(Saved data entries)
------------------------------

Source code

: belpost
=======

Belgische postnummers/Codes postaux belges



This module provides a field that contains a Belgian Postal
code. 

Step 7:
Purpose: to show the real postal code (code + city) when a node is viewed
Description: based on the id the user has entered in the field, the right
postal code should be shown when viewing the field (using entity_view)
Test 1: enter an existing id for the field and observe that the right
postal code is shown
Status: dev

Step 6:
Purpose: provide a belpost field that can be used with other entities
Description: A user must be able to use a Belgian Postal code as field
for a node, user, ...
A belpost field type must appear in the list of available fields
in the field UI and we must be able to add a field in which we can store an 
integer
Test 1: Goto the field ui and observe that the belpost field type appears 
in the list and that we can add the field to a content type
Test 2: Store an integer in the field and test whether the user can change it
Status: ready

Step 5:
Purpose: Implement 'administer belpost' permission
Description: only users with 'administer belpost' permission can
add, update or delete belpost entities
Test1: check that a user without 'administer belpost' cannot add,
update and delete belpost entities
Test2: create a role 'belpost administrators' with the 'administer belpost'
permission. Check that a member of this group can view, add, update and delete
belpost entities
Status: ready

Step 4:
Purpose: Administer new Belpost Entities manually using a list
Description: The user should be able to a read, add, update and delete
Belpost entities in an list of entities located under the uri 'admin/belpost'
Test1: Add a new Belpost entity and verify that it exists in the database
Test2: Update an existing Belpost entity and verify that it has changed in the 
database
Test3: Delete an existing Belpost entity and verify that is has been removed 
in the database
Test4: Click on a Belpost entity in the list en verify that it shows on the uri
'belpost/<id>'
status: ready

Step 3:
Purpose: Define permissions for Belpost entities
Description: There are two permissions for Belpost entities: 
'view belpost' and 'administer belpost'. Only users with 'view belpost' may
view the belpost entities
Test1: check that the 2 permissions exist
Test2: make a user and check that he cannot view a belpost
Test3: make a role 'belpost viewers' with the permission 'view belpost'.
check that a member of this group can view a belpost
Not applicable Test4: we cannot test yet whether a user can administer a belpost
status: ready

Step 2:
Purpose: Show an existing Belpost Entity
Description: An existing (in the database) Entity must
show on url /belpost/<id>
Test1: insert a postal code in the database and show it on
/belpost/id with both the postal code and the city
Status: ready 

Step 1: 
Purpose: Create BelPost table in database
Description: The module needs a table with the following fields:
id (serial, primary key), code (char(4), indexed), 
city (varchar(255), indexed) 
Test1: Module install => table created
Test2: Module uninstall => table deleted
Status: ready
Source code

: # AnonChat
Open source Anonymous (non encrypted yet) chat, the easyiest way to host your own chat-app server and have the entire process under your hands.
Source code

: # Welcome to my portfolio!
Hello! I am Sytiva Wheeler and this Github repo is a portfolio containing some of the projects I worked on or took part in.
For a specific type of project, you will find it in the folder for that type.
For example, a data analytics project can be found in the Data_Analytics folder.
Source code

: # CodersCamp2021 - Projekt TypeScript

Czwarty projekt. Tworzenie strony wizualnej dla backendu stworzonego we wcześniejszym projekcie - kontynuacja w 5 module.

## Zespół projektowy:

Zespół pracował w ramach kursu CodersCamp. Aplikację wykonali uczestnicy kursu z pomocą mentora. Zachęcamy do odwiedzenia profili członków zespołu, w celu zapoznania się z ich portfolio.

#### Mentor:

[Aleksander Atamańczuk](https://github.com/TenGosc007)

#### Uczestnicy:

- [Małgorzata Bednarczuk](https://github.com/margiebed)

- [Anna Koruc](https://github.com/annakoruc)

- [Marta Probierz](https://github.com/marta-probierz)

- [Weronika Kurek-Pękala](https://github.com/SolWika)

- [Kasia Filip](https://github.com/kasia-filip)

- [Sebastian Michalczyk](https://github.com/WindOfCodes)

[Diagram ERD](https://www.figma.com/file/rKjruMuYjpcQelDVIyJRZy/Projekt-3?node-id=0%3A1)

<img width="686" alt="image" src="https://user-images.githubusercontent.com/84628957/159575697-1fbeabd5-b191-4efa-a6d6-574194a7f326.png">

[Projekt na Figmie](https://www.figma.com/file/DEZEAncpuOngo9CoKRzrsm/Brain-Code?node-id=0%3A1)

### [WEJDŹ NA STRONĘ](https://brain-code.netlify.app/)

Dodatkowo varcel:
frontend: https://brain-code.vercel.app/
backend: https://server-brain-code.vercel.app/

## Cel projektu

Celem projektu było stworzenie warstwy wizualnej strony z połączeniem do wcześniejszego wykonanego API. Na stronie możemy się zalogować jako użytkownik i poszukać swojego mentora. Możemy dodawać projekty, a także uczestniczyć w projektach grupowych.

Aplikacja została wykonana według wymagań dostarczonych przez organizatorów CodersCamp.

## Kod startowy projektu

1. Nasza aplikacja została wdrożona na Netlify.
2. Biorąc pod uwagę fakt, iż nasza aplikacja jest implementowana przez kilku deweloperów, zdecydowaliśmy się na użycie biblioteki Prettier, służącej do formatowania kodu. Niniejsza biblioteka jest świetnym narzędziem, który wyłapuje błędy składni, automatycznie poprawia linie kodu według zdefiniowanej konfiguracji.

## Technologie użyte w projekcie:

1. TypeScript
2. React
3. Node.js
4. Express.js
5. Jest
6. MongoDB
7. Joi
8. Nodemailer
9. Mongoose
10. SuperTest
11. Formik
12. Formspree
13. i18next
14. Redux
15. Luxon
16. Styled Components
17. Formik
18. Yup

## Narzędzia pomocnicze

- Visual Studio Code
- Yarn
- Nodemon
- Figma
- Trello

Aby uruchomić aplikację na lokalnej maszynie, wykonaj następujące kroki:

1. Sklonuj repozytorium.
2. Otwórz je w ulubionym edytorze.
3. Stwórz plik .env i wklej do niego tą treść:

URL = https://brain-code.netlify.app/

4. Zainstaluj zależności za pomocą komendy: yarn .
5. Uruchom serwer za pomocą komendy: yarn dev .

------------------------------

→ EXERCISE PROMPT:
Note every line of the records that holds the word "city", and copy it.

→ FINAL ANSWER:
Purpose: to show the real postal code (code + city) when a node is viewed
/belpost/id with both the postal code and the city
city (varchar(255), indexed) 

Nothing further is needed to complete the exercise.